Vernon often noted that Birtie was “the prettiest girl in Arkadelphia.” They married on August 26, 1956, and remained inseparable until Vernon’s passing in December 2021. After moving to Dallas, the young couple, joined the Shiloh Missionary Baptist Church in Dallas’s historic “Bottom District.” She served as a faithful leader of the church usher board and as a deaconess.
Birtie and Vernon deeply invested their time, talent, and treasure in the church. Two children were born to their union, Regenia Dena and Reginald Dewayne. The doting parents poured all of their material, spiritual, and emotional estate into their lives and the subsequent generations.
CUT! Get to the point quickly, this column is 700 words or less.

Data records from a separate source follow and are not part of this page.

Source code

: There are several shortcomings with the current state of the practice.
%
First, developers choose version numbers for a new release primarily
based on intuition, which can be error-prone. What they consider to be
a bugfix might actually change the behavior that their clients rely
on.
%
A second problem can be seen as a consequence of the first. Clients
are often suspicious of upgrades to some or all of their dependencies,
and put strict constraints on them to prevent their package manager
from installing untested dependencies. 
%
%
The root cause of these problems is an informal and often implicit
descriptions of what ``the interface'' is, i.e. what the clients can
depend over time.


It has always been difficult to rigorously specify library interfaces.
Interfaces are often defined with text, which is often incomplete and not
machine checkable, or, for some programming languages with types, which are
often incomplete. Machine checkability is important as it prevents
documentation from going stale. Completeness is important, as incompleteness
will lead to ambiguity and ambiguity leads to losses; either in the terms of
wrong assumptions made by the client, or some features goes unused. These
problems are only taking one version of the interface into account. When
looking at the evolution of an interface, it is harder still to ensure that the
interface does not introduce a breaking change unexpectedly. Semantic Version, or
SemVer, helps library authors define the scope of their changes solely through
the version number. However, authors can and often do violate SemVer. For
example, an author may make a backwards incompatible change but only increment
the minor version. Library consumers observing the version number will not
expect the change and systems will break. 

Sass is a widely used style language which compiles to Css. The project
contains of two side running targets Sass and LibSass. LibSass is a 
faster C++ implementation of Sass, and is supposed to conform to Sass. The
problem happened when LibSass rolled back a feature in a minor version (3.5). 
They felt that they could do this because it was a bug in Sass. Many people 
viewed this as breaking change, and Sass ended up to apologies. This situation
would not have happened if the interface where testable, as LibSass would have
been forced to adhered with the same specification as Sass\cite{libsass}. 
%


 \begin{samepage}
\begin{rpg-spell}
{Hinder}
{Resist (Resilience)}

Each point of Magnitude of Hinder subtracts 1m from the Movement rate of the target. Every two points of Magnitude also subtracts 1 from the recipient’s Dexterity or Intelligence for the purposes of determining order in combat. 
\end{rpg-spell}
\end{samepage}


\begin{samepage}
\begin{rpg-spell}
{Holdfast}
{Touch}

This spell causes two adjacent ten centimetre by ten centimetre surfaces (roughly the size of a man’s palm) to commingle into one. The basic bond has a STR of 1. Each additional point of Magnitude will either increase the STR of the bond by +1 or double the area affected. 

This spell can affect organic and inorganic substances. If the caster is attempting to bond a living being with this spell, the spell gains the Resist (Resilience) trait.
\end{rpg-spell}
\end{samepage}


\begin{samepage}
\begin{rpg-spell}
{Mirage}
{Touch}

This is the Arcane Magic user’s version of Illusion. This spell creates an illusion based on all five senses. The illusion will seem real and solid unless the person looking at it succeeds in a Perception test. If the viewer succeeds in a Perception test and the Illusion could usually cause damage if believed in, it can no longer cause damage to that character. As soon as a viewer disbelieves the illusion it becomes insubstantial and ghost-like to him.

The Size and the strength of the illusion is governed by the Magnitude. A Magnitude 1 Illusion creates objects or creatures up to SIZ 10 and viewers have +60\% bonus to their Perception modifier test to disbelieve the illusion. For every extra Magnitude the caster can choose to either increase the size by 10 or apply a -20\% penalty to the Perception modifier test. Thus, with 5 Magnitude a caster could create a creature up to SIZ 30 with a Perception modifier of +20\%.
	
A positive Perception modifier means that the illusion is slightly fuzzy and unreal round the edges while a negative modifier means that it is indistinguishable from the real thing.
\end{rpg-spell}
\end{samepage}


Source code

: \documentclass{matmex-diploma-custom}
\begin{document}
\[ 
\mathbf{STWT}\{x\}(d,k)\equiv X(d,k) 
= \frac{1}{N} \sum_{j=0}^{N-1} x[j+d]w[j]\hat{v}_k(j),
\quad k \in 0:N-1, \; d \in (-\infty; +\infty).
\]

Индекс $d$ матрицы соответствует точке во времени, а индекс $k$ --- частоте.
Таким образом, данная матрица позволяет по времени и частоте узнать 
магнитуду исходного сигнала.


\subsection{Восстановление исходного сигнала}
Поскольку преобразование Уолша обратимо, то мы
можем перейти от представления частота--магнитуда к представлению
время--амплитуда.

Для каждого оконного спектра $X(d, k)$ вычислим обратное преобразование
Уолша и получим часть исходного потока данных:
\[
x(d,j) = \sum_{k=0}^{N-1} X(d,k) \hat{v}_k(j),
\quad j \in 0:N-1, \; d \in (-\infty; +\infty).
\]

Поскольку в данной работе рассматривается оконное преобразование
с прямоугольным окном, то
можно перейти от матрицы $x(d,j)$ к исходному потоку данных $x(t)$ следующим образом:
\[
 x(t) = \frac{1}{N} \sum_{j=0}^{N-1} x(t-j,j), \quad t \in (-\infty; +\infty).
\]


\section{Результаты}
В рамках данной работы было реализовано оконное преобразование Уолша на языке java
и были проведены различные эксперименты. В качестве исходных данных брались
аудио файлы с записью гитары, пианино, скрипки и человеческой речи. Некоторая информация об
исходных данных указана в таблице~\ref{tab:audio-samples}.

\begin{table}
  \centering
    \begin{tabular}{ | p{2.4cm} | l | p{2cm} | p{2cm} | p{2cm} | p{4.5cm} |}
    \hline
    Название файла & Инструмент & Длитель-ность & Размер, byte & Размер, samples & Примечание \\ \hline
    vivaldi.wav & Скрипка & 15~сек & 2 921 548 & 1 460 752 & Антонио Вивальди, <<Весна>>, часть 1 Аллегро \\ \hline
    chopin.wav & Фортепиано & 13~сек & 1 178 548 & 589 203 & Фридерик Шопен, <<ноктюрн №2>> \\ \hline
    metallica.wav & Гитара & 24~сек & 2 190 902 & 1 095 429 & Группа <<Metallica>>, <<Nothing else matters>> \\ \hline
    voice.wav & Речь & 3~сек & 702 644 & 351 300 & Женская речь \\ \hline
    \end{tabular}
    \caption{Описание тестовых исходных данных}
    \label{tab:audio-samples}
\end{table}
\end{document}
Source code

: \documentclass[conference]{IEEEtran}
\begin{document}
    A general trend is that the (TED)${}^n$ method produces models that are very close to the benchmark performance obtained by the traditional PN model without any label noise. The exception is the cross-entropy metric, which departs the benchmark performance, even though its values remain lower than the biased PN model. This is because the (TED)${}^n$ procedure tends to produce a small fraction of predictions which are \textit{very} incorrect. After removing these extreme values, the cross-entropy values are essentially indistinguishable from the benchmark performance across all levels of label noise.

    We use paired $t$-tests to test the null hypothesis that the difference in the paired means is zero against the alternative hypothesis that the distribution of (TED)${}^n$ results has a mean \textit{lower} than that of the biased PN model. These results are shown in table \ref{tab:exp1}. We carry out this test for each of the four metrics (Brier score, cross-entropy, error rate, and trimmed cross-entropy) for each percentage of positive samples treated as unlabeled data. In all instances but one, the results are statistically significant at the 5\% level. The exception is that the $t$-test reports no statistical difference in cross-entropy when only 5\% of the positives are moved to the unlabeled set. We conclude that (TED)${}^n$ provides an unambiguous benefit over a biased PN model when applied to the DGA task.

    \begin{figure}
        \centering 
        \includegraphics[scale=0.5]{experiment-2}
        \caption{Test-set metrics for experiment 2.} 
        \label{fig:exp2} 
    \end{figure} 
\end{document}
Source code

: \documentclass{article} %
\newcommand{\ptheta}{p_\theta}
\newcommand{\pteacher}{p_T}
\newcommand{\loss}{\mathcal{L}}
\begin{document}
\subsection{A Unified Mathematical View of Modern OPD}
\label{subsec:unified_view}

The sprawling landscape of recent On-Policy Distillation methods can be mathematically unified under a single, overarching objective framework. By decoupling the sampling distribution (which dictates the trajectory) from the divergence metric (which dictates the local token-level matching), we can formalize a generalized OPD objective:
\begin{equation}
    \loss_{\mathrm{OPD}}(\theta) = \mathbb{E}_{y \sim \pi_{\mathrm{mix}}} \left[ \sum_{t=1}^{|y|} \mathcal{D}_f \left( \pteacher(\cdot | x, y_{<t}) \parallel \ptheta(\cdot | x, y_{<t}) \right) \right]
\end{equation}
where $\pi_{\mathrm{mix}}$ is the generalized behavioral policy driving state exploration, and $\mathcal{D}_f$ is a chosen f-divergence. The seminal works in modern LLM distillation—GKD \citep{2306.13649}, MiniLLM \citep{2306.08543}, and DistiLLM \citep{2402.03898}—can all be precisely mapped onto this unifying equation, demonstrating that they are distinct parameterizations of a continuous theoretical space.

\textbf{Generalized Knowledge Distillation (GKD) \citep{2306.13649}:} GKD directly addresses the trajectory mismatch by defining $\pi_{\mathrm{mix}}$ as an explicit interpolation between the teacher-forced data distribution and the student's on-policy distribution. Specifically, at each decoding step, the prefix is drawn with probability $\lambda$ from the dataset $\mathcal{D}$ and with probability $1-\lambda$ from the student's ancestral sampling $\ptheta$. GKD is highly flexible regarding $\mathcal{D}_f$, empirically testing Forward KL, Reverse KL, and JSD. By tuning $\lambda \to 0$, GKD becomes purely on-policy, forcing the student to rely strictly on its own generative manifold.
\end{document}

Birtie Preston became my mother-in-law, and no man deceased, living or yet to be born, could have been more fortunate than me. Birdie loved lavishly and cared deeply about family. No one other than my birth mother could have loved me so much. However, nothing illustrated Birtie’s love better than being in her presence on Christmas morning. The ritual, and I do mean ritual, began in late September. We knew the season was near when she started stashing shopping bags.
Once Thanksgiving was spent, the whole of her house would be transformed. If red and green are the colors of any sorority, she was undoubtedly the president.
Back in the day, when our children were a priority, Birtie encouraged Vernon to join his neighbors in creating a festival of lights. Penguin Street was one of the best in Oak Cliff. The endless offerings of ornaments featured sleighs, Black Santas, talking mechanical minstrels, and other relics of a traditional Winter Wonderland. Drivers sat in long lines during nightly processionals and waited their turn. Bertie enjoyed watching parents and children of all ages leap from the passenger side to take precious snapshots.
These days preceded cell phone photos, which were indeed “Kodak/Polaroid” moments.
CUT! Birtie is displaying her Love Language.
Christmas Morning. We knew the drill. Vernon, their children, grandchildren, and I would sit in our appointed seats. Mrs. Preston would hand you your gift, one by one. The joy of her life was watching with pride as you opened that beautifully wrapped package. Over time she handed me my first London Fog, Bass Weejuns, and monogrammed sweater. You couldn’t fake it either. She could read your expression, and if you weren’t sufficiently “wowed,” she would say, “I have the receipt baby!” But we knew better. She poured love and pride into every choice. All Mr. Preston could do was calculate how much overtime he would need. A Birtie Preston gift was the best, most thoughtful, and most expensive. Birtie Preston respected others and demanded respect. She was no Flower Girl; she was My Fair Lady and a gift in her own right!
Vincent L. Hall is an author, activist, and an award-winning columnist.